Más allá de la representación moral de Esquilo sobre los Grandes Reyes Darío I y Jerjes, la importancia de esta obra es indiscutible porque en ella se fijó en el imaginario la imagen del Gran Rey, y en ella existen informaciones sobre la realeza aqueménida, los excesos de sus gobernantes. Además, es la confrontación del orgullo de la libertad ateniense y el poder absoluto del gobernante persa.
Esquilo es un autor fiable dado que conoció de cerca a los persas, más allá del uso moderado de algunos tópicos historiográficos y esquemas narrativos sobre la alteridad, de cierto patriotismo, o de ser el primer registro del orientalismo, presentando Asia como el reino de la derrota, el lujo, la emocionalidad incontenible y la crueldad desatada.
No obstante, la obra más importante para el estudio tanto de la realeza aqueménida como de la historia, la economía y la etnogeografía del Imperio Persa son, sin duda, las “Historias” de Heródoto de Halicarnaso (490-425 a.C.), oriundo de una ciudad helenizada de Caria, situada en la costa de Asia Menor y entonces bajo hegemonía persa.

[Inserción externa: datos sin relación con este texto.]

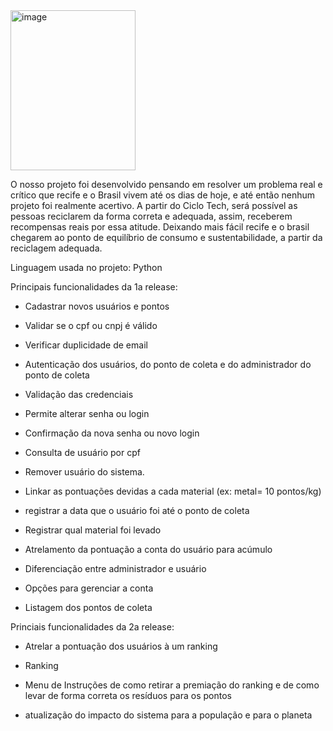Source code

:  <img width="200" height="256" alt="image" src="https://github.com/user-attachments/assets/7b8a981c-a36f-47a1-95af-bb170a5c1dad" /> 



 O nosso projeto foi desenvolvido pensando em resolver um problema real e crítico que recife e o Brasil vivem até os dias de hoje, e até então nenhum projeto foi realmente acertivo. A partir do Ciclo Tech, será possível as pessoas reciclarem da forma correta e adequada, assim, receberem recompensas reais por essa atitude. Deixando mais fácil recife e o brasil chegarem ao ponto de equilíbrio de consumo e sustentabilidade, a partir da reciclagem adequada.



Linguagem usada no projeto: Python



Principais funcionalidades da 1a release:




- Cadastrar novos usuários e pontos



-  Validar se o cpf ou cnpj é válido



- Verificar duplicidade de email


- Autenticação dos usuários, do ponto de coleta e do administrador do ponto de coleta


- Validação das credenciais


- Permite alterar senha ou login



- Confirmação da nova senha ou novo login


- Consulta de usuário por cpf



- Remover usuário do sistema.



- Linkar as pontuações devidas a cada material (ex: metal= 10 pontos/kg)



- registrar a data que o usuário foi até o ponto de coleta



- Registrar qual material foi levado



- Atrelamento da pontuação a conta do usuário para acúmulo



- Diferenciação entre administrador e usuário




- Opções para gerenciar a conta



-  Listagem dos pontos de coleta




 Princiais funcionalidades da 2a release: 



 - Atrelar a pontuação dos usuários à um ranking



- Ranking



-  Menu de Instruções de como retirar a premiação do ranking e de como levar de forma correta os resíduos para os pontos



- atualização do impacto do sistema para a população e para o planeta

Aunque con certeza Heródoto se valió entre sus fuentes de los logógrafos jonios, de algunos autores de “Persiká” y de Esquilo, no desestimó la tradición oral, y es seguro que parte de los datos que se registran en las “Historias” fueron recopilados durante sus viajes por algunas de las satrapías del Imperio Persa, siendo quizás la tradición egipcia hostil a Cambises el caso más notorio. Lo cierto es que, como ha puesto de manifiesto el análisis comparativo de las “Historias” con la “Inscripción de Behistun” de Darío I, el historiador contó con fuentes iranias fiables y conoció asimismo la tradición oral de la épica irania que narraba la gesta de reyes.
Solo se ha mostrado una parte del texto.